*WHAT YOU SHOULD DO*.
Copy word for word, please, the lines of the entries below running from the one containing "being optional. |" to the one containing "[ref-index]: ./reference", both ends included.

*DATA FOR THIS EXERCISE*.
^^^^^^^^^^^^^^^^

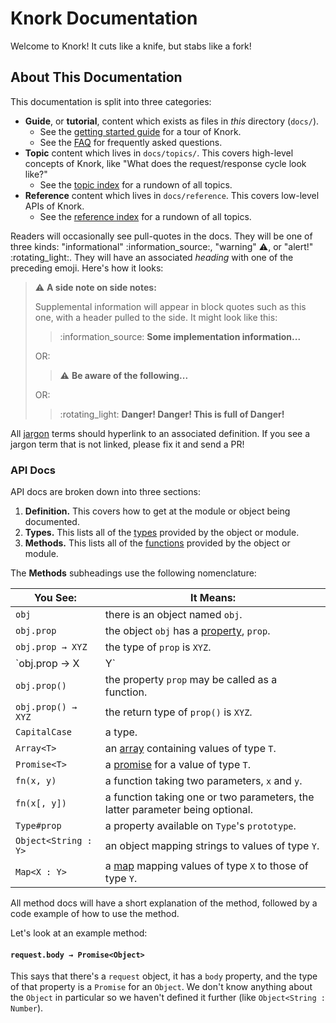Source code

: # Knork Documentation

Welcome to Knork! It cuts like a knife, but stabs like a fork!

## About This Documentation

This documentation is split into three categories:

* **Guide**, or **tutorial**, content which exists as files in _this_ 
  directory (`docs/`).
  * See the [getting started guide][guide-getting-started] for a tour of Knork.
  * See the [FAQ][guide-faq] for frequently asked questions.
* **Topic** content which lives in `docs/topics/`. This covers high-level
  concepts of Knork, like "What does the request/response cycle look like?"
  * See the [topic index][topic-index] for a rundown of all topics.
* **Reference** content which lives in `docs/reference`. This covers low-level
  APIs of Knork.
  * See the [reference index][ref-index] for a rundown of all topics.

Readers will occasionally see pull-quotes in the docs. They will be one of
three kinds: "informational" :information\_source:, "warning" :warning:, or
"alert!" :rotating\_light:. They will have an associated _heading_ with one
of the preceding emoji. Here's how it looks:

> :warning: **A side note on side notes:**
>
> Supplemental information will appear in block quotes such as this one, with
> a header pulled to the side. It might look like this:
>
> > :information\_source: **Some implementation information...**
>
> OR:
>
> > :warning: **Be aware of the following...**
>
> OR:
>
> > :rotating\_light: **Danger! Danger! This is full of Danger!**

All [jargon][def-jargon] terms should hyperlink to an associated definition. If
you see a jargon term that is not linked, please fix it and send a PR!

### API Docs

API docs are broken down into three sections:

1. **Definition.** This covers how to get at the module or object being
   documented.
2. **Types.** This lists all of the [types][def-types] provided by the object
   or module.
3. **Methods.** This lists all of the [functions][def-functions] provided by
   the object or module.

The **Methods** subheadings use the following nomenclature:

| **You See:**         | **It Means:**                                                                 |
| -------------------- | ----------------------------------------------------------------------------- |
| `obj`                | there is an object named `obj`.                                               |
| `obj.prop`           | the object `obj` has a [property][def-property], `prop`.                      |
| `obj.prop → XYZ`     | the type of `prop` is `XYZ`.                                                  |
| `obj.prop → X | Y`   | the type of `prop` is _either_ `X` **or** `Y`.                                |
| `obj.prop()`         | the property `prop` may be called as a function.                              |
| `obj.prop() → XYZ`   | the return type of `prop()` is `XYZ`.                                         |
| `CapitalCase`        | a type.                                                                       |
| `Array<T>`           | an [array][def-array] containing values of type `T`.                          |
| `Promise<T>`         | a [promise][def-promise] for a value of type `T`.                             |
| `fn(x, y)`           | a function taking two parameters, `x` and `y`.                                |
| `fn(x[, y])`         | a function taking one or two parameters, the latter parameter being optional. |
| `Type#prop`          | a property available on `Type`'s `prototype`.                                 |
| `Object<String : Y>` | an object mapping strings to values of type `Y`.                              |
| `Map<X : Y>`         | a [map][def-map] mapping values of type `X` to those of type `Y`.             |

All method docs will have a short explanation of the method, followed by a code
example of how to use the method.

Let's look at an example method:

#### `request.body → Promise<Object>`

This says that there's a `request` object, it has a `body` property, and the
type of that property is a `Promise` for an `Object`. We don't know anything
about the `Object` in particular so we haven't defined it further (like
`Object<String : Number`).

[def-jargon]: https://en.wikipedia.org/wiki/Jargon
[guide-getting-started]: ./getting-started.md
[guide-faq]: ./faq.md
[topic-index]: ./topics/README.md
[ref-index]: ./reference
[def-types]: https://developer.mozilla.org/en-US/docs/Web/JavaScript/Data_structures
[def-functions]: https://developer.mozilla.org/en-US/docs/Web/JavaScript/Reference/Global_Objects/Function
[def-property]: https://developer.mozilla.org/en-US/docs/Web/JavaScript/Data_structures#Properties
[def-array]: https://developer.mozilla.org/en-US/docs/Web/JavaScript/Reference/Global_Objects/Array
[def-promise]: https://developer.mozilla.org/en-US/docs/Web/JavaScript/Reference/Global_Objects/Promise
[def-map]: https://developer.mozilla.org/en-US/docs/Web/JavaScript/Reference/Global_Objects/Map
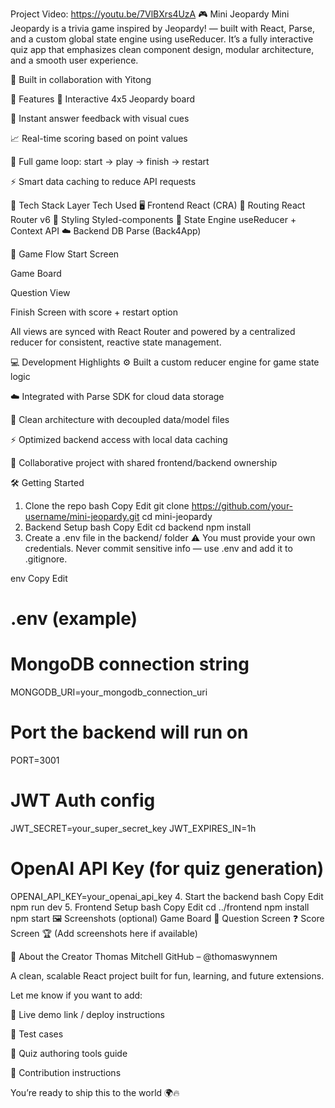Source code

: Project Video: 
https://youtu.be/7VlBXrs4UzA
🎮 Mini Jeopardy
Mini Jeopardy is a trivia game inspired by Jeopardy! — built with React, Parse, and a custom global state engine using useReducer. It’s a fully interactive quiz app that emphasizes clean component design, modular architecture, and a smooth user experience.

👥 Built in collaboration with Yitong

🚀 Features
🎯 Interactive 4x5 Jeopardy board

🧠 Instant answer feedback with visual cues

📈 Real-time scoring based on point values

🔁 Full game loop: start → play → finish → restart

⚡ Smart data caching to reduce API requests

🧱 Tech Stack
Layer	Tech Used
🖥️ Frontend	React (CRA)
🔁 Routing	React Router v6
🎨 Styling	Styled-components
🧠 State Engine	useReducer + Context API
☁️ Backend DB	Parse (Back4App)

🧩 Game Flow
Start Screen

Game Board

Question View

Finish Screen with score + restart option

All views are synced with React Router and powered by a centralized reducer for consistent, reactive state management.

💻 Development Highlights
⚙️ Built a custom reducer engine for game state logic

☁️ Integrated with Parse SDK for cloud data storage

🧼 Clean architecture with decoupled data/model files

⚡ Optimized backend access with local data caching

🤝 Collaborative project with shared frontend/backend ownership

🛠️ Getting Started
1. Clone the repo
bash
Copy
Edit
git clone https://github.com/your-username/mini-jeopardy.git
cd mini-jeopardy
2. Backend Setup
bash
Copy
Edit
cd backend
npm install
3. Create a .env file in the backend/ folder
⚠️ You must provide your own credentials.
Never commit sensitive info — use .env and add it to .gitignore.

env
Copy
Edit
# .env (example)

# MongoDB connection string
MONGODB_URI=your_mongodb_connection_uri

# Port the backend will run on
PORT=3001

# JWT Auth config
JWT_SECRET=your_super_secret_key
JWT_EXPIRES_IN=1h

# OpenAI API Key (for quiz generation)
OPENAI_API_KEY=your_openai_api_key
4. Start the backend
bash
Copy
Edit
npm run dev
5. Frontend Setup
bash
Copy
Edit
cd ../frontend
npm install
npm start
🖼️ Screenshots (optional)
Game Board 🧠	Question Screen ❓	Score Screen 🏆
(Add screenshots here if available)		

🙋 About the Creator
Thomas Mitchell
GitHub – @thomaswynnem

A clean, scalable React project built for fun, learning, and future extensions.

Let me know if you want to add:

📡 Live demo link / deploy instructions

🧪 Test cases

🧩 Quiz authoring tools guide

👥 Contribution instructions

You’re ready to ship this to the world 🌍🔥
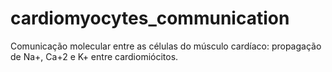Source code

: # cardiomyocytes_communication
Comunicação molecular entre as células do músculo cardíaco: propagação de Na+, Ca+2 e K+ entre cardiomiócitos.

^^^^^^^^^^^^^^^^

*YOUR RESPONSE*.
| `fn(x[, y])`         | a function taking one or two parameters, the latter parameter being optional. |
| `Type#prop`          | a property available on `Type`'s `prototype`.                                 |
| `Object<String : Y>` | an object mapping strings to values of type `Y`.                              |
| `Map<X : Y>`         | a [map][def-map] mapping values of type `X` to those of type `Y`.             |

All method docs will have a short explanation of the method, followed by a code
example of how to use the method.

Let's look at an example method:

#### `request.body → Promise<Object>`

This says that there's a `request` object, it has a `body` property, and the
type of that property is a `Promise` for an `Object`. We don't know anything
about the `Object` in particular so we haven't defined it further (like
`Object<String : Number`).

[def-jargon]: https://en.wikipedia.org/wiki/Jargon
[guide-getting-started]: ./getting-started.md
[guide-faq]: ./faq.md
[topic-index]: ./topics/README.md
[ref-index]: ./reference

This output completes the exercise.